Base Model (4-bit quantized):     ~3.5GB
LoRA Adapters (r=16):            ~50MB
Optimizer States (AdamW):        ~100MB
Gradients:                       ~50MB
Activation Cache:                ~1-2GB
Input Batch (batch_size=4):      ~500MB-1GB
---
Total:                          ~6-7GB

Our Memory Optimization Strategy¶

We use a layered approach that leverages existing libraries:

4-bit Quantization (BitsAndBytesConfig)
LoRA Parameter Efficiency (PEFT)
Gradient Checkpointing (Built into Trainer)

🔧 Implementation¶

1. 4-bit Quantization with BitsAndBytesConfig¶

Our primary memory saver is quantized LoRA (QLoRA) from the BitsAndBytes package. This library loads the pre-trained base/instruction model at 4-bit precision rather than the full 16-bit (or 32-bit) precision. This reduces model size by ~75%. The LoRA weights and gradients are at the typical bfloat-16 precision.

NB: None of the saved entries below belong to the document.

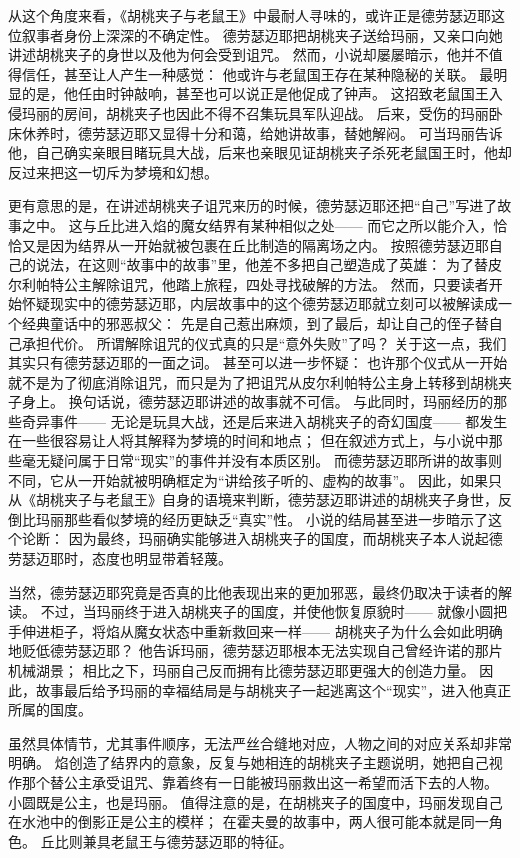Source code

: 从这个角度来看，《胡桃夹子与老鼠王》中最耐人寻味的，或许正是德劳瑟迈耶这位叙事者身份上深深的不确定性。
德劳瑟迈耶把胡桃夹子送给玛丽，又亲口向她讲述胡桃夹子的身世以及他为何会受到诅咒。
然而，小说却屡屡暗示，他并不值得信任，甚至让人产生一种感觉：
他或许与老鼠国王存在某种隐秘的关联。
最明显的是，他任由时钟敲响，甚至也可以说正是他促成了钟声。
这招致老鼠国王入侵玛丽的房间，胡桃夹子也因此不得不召集玩具军队迎战。
后来，受伤的玛丽卧床休养时，德劳瑟迈耶又显得十分和蔼，给她讲故事，替她解闷。
可当玛丽告诉他，自己确实亲眼目睹玩具大战，后来也亲眼见证胡桃夹子杀死老鼠国王时，他却反过来把这一切斥为梦境和幻想。


更有意思的是，在讲述胡桃夹子诅咒来历的时候，德劳瑟迈耶还把“自己”写进了故事之中。
这与丘比进入焰的魔女结界有某种相似之处——
而它之所以能介入，恰恰又是因为结界从一开始就被包裹在丘比制造的隔离场之内。
按照德劳瑟迈耶自己的说法，在这则“故事中的故事”里，他差不多把自己塑造成了英雄：
为了替皮尔利帕特公主解除诅咒，他踏上旅程，四处寻找破解的方法。
然而，只要读者开始怀疑现实中的德劳瑟迈耶，内层故事中的这个德劳瑟迈耶就立刻可以被解读成一个经典童话中的邪恶叔父：
先是自己惹出麻烦，到了最后，却让自己的侄子替自己承担代价。
所谓解除诅咒的仪式真的只是“意外失败”了吗？
关于这一点，我们其实只有德劳瑟迈耶的一面之词。
甚至可以进一步怀疑：
也许那个仪式从一开始就不是为了彻底消除诅咒，而只是为了把诅咒从皮尔利帕特公主身上转移到胡桃夹子身上。
换句话说，德劳瑟迈耶讲述的故事就不可信。
与此同时，玛丽经历的那些奇异事件——
无论是玩具大战，还是后来进入胡桃夹子的奇幻国度——
都发生在一些很容易让人将其解释为梦境的时间和地点；
但在叙述方式上，与小说中那些毫无疑问属于日常“现实”的事件并没有本质区别。
而德劳瑟迈耶所讲的故事则不同，它从一开始就被明确框定为“讲给孩子听的、虚构的故事”。
因此，如果只从《胡桃夹子与老鼠王》自身的语境来判断，德劳瑟迈耶讲述的胡桃夹子身世，反倒比玛丽那些看似梦境的经历更缺乏“真实”性。
小说的结局甚至进一步暗示了这个论断：
因为最终，玛丽确实能够进入胡桃夹子的国度，而胡桃夹子本人说起德劳瑟迈耶时，态度也明显带着轻蔑。

当然，德劳瑟迈耶究竟是否真的比他表现出来的更加邪恶，最终仍取决于读者的解读。
不过，当玛丽终于进入胡桃夹子的国度，并使他恢复原貌时——
就像小圆把手伸进柜子，将焰从魔女状态中重新救回来一样——
胡桃夹子为什么会如此明确地贬低德劳瑟迈耶？
他告诉玛丽，德劳瑟迈耶根本无法实现自己曾经许诺的那片机械湖景；
相比之下，玛丽自己反而拥有比德劳瑟迈耶更强大的创造力量。
因此，故事最后给予玛丽的幸福结局是与胡桃夹子一起逃离这个“现实”，进入他真正所属的国度。

虽然具体情节，尤其事件顺序，无法严丝合缝地对应，人物之间的对应关系却非常明确。
焰创造了结界内的意象，反复与她相连的胡桃夹子主题说明，她把自己视作那个替公主承受诅咒、靠着终有一日能被玛丽救出这一希望而活下去的人物。
小圆既是公主，也是玛丽。
值得注意的是，在胡桃夹子的国度中，玛丽发现自己在水池中的倒影正是公主的模样；
在霍夫曼的故事中，两人很可能本就是同一角色。
丘比则兼具老鼠王与德劳瑟迈耶的特征。

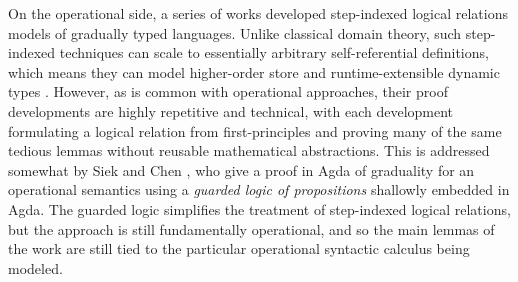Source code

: 

On the operational side, a series of works
\cite{new-ahmed2018, new-licata-ahmed2019, new-jamner-ahmed19}
developed step-indexed logical relations models of gradually typed languages.
Unlike classical domain theory, such step-indexed techniques can scale to
essentially arbitrary self-referential definitions, which means they can model
higher-order store and runtime-extensible dynamic types
\cite{appelmcallester01,ahmed06,neis09,new-jamner-ahmed19}. However, as is
common with operational approaches, their proof developments are highly
repetitive and technical, with each development formulating a logical relation
from first-principles and proving many of the same tedious lemmas without
reusable mathematical abstractions.
%
%
%
This is addressed somewhat by Siek and Chen \cite{siek-chen2021}, who give a
proof in Agda of graduality for an operational semantics using a \emph{guarded
logic of propositions} shallowly embedded in Agda. The guarded logic simplifies
the treatment of step-indexed logical relations, but the approach is still
fundamentally operational, and so the main lemmas of the work are still tied to
the particular operational syntactic calculus being modeled.

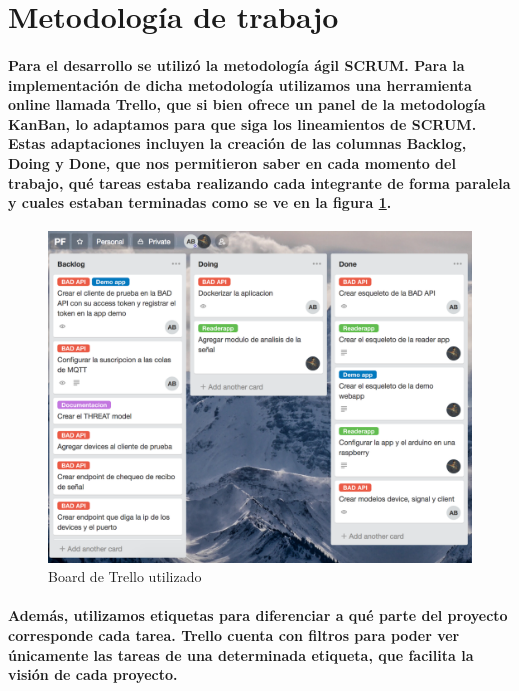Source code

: \documentclass{article}
\begin{document}
\section{Metodología de trabajo}
\paragraph{
Para el desarrollo se utilizó la metodología ágil SCRUM. Para la implementación de dicha metodología utilizamos una herramienta online llamada Trello, que si bien ofrece un panel de la metodología KanBan, lo adaptamos para que siga los lineamientos de SCRUM. Estas adaptaciones incluyen la creación de las columnas Backlog, Doing y Done, que nos permitieron saber en cada momento del trabajo, qué tareas estaba realizando cada integrante de forma paralela y cuales estaban terminadas como se ve en la figura \ref{fig:trelloboard}.
}

\begin{figure}[ht]
    \centering
    \includegraphics[width=\textwidth]{trelloboard.png}%
    \caption{Board de Trello utilizado}
    \label{fig:trelloboard}
\end{figure}

\paragraph{
Además, utilizamos etiquetas para diferenciar a qué parte del proyecto corresponde cada tarea. Trello cuenta con filtros para poder ver únicamente las tareas de una determinada etiqueta, que facilita la visión de cada proyecto.
}
\end{document}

def setup_model(model_name: str, seed: int):
    """Setup model with 4-bit quantization for memory efficiency."""

    # 4-bit quantization configuration
    bnb_config = BitsAndBytesConfig(
        load_in_4bit=True,                    # Use 4-bit quantization
        bnb_4bit_compute_dtype=torch.float16, # Compute in float16
        bnb_4bit_use_double_quant=True,       # Double quantization for extra savings
        bnb_4bit_quant_type="nf4",            # NormalFloat4 - best for neural networks
    )

    # Load quantized model
    model = AutoModelForCausalLM.from_pretrained(
        model_name,
        device_map="auto",           # Automatic device placement
        quantization_config=bnb_config,
        dtype=torch.float16,
    )

    return model, tokenizer

# Memory savings: ~75% reduction in model memory

2. LoRA Parameter Efficiency¶

Only train a small fraction of parameters:

def setup_lora(model, cfg):
    """Apply LoRA - only ~0.1% of parameters become trainable."""

    # Prepare quantized model for LoRA
    model = prepare_model_for_kbit_training(model)
    model.config.use_cache = False  # Disable KV cache for training

    # LoRA configuration
    peft_config = LoraConfig(
        r=cfg.r,                          # Low rank (16) - smaller = less memory
        lora_alpha=cfg.alpha,             # Scaling factor (32)
        target_modules=cfg.target_modules, # Which layers to adapt
        lora_dropout=cfg.dropout,         # Regularization
        bias="none",
        task_type="CAUSAL_LM",
    )

    model = get_peft_model(model, peft_config)
    model.print_trainable_parameters()

    return model

# Example output:
# trainable params: 83,886,080 || all params: 14,888,534,016 || trainable%: 0.56%

3. Gradient Checkpointing¶

During training, the computer keeps the track of the pre- and post-layer gradients so that calculating the backward pass is quick. However, the gradient matricies are large and may cause the GPU to run out of memory (OOM).

Gradient checkpointing is a compromise where the gradients are only stored every few layers to save memory. During the backward pass, the missing gradients are recalculated using the checkpoints. This balances GPU memory versus training speed.

Gradient checkpointing is automatically enabled in our transformers Trainer configuration.

This comprehensive memory optimization guide ensures efficient training even on limited hardware resources while maintaining model performance and training stability.